Crucifixion and Resurrection

This is the belief that Jesus died on the Cross, rose from the dead, and ascended into Heaven after appearing to his disciples, most notably to the Apostles.

Jesus Christ as Salvation

This is the belief that salvation from "sin and death" is available through the person and work of Jesus. Protestants, Catholics, and Orthodox Christians have arrived at several explanations as to exactly how this salvation occurs. (See soteriology.)

Most Christians interpret salvation to mean being able to enter heaven (and escape hell) after death, though some theologians have lamented this tendency. The question of "who is saved" has long been considered a dark mystery by many theologians, though most Protestants consider it a relatively simple issue of whether or not one has accepted Jesus as Lord and Savior.

The Second Coming

Main article: Second Coming

This is the belief in the "General Resurrection", in which all people who have ever lived will rise from the dead at the end of time, to be judged by Christ on his return.

The Afterlife

Christian views of the afterlife generally involve heaven and (somewhat less frequently) hell, with Catholicism adding an intermediate realm of purgatory. Except for purgatory (whose denizens will ultimately enter heaven, after "purification"), these realms are usually assumed to be eternal. There is, however, some debate on this point, for example among the Orthodox.
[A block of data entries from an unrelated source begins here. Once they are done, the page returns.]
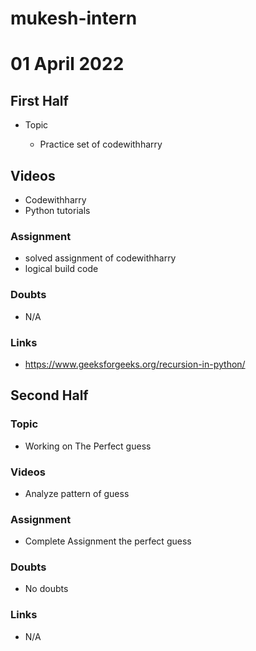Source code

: # mukesh-intern

# 01 April 2022

## First Half

- Topic

  - Practice set of codewithharry



## Videos

- Codewithharry
- Python tutorials

### Assignment

- solved assignment of codewithharry
-  logical build code

### Doubts

-  N/A

### Links


- https://www.geeksforgeeks.org/recursion-in-python/

## Second Half

### Topic
-  Working on The Perfect guess

### Videos

- Analyze pattern of guess

### Assignment 

- Complete Assignment the perfect guess

### Doubts

- No doubts

### Links

- N/A
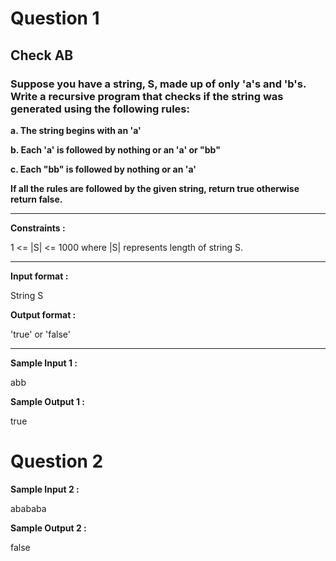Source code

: # Question 1

## Check AB

### Suppose you have a string, S, made up of only 'a's and 'b's. Write a recursive program that checks if the string was generated using the following rules:


**a. The string begins with an 'a'**


**b. Each 'a' is followed by nothing or an 'a' or "bb"**


**c. Each "bb" is followed by nothing or an 'a'**


**If all the rules are followed by the given string, return true otherwise return false.**

------------------------------------------------------------------------------------------------------------

**Constraints :**

  1 <= |S| <= 1000
  where |S| represents length of string S.
  
 ------------------------------------------------------------------------------------------------------------
  
**Input format :**

  String S
  
**Output format :**

  'true' or 'false'
  
-------------------------------------------------
**Sample Input 1 :**

  abb
  
**Sample Output 1 :**

  true
  
  
 # Question 2
  
**Sample Input 2 :**

  abababa
  
**Sample Output 2 :**

  false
It is generally unclear how the afterlife fits together with the doctrine of the General Resurrection i.e. whether eternal life begins immediately after death, or at the end of time; and whether this afterlife will involve the resurrection of one's physical body (perhaps in a glorified spiritual form). Most Christians hold that one's consciousness, the soul, survives the death of the physical body, although the Jehovah's Witnesses, among others, reject this, saying that those who practiced good things will be resurrected to life and those who practiced vile things to a resurrection of judgement.